Saved data entries:
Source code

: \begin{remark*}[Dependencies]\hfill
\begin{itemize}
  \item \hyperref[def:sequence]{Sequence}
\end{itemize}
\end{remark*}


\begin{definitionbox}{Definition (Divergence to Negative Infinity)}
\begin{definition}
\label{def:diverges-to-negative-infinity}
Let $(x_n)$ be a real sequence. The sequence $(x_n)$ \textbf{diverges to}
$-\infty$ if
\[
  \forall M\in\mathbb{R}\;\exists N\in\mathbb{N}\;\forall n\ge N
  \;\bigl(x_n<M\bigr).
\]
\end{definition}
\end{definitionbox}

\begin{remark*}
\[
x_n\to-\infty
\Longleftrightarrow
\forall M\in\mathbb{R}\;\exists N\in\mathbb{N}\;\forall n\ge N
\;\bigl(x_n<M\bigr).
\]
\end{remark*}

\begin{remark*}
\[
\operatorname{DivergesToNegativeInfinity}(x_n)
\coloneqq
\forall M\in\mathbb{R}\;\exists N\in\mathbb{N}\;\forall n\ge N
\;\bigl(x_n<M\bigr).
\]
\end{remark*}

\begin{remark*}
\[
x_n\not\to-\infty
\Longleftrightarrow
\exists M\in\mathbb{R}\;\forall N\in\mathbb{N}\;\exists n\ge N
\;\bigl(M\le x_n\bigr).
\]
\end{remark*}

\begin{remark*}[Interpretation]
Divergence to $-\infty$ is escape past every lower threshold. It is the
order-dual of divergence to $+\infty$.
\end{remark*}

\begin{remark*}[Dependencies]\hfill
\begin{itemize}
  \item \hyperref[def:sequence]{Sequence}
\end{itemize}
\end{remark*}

Try it: Write out every entry once more, precisely as it stands.

Task solution:
Source code

: \begin{remark*}[Dependencies]\hfill
\begin{itemize}
  \item \hyperref[def:sequence]{Sequence}
\end{itemize}
\end{remark*}


\begin{definitionbox}{Definition (Divergence to Negative Infinity)}
\begin{definition}
\label{def:diverges-to-negative-infinity}
Let $(x_n)$ be a real sequence. The sequence $(x_n)$ \textbf{diverges to}
$-\infty$ if
\[
  \forall M\in\mathbb{R}\;\exists N\in\mathbb{N}\;\forall n\ge N
  \;\bigl(x_n<M\bigr).
\]
\end{definition}
\end{definitionbox}

\begin{remark*}
\[
x_n\to-\infty
\Longleftrightarrow
\forall M\in\mathbb{R}\;\exists N\in\mathbb{N}\;\forall n\ge N
\;\bigl(x_n<M\bigr).
\]
\end{remark*}

\begin{remark*}
\[
\operatorname{DivergesToNegativeInfinity}(x_n)
\coloneqq
\forall M\in\mathbb{R}\;\exists N\in\mathbb{N}\;\forall n\ge N
\;\bigl(x_n<M\bigr).
\]
\end{remark*}

\begin{remark*}
\[
x_n\not\to-\infty
\Longleftrightarrow
\exists M\in\mathbb{R}\;\forall N\in\mathbb{N}\;\exists n\ge N
\;\bigl(M\le x_n\bigr).
\]
\end{remark*}

\begin{remark*}[Interpretation]
Divergence to $-\infty$ is escape past every lower threshold. It is the
order-dual of divergence to $+\infty$.
\end{remark*}

\begin{remark*}[Dependencies]\hfill
\begin{itemize}
  \item \hyperref[def:sequence]{Sequence}
\end{itemize}
\end{remark*}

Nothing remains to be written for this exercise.